China Woos Europe Through the Emerald Isle
As PM Leo Varadkar heads to Beijing, Ireland becomes an unlikely diplomatic back-channel between Brussels and Beijing.
A Celtic Bridge to Beijing
Dublin—In the hush before dawn at Dublin Airport, the tarmac glowed under floodlights as officials fussed over a red carpet unrolled for a guest whose itinerary stretches far beyond Irish soil. Prime Minister Leo Varadkar departs Wednesday for a five-day swing through Beijing and Shanghai, carrying with him not only trade figures for Irish beef and pharmaceuticals but a larger, more delicate assignment: acting as an unofficial conduit between Brussels and Beijing at a moment when EU–China relations feel every bit as fragile as antique porcelain.
The Phone Call That Started It
According to three officials briefed on the planning, the trip crystallized after a late-night call in March between Varadkar and European Commission President Ursula von der Leyen. “She didn’t ask him to carry a memo,” one Irish diplomat laughed. “But she did ask him to listen.” Translation: while formal EU channels stall on issues from electric-vehicle subsidies to Xinjiang sanctions, smaller member states can still move nimbly—and Ireland, with its tech-heavy, export-driven economy, has more incentive than most to keep dialogue alive.

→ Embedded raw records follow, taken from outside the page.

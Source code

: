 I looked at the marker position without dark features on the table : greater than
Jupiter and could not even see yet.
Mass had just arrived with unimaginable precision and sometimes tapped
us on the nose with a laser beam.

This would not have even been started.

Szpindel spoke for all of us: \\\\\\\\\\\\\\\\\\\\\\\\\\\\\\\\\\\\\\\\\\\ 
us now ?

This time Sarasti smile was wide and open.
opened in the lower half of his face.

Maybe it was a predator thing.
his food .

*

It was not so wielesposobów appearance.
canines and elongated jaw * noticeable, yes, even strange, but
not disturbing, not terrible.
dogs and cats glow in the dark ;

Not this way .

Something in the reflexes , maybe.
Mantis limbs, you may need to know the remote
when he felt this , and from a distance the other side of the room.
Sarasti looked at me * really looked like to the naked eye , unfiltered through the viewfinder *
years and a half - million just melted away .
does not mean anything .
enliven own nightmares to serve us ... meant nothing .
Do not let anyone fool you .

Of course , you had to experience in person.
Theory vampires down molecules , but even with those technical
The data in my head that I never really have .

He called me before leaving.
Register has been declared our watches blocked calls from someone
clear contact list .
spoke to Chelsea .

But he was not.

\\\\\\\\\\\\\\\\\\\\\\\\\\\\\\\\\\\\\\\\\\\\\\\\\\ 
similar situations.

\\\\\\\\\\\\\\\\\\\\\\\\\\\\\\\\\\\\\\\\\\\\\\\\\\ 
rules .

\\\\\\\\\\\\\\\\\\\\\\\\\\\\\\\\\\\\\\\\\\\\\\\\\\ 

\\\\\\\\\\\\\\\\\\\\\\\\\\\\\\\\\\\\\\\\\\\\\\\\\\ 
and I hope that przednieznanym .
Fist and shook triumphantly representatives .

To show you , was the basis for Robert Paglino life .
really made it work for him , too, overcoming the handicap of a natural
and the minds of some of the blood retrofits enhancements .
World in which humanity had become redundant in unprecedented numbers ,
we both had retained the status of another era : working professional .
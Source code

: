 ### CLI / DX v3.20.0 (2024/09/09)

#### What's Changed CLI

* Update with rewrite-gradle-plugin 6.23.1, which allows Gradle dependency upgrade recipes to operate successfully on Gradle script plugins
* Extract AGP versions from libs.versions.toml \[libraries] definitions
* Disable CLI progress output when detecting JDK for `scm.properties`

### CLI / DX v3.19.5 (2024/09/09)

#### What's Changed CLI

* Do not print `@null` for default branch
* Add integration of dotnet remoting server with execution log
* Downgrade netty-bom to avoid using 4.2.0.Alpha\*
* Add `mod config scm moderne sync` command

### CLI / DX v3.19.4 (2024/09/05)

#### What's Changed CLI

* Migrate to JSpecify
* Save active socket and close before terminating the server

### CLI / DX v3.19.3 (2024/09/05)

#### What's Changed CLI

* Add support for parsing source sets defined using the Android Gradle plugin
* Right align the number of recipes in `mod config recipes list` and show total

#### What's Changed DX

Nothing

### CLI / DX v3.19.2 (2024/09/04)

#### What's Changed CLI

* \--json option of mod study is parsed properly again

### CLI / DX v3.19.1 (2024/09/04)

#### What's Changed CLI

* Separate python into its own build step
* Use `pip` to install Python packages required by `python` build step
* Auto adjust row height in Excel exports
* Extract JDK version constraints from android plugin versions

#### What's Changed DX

“We’re not naive,” Varadkar told reporters Monday. “We know the strategic rivalry is real. But if we can keep even one lane of traffic open, that’s worth the jet fuel.”
Why Ireland, Why Now?
China’s ambassador to Dublin, He Xiangdong, has spent the past year courting county councils and university presidents, sprinkling Confucius Institutes and panda-diplomacy photo-ops across a nation whose population (5.1 million) is smaller than most Chinese cities. Yet size can be deceiving:
- Ireland hosts the European headquarters of Apple, Google and Meta—giants whose supply chains snake through Shenzhen and Chengdu.
- Irish food exports to China have doubled since 2018, with infant formula and pork now worth €1.2 billion annually.
- Beijing quietly views Dublin as a potential counterweight to more hawkish EU capitals such as Prague or Warsaw.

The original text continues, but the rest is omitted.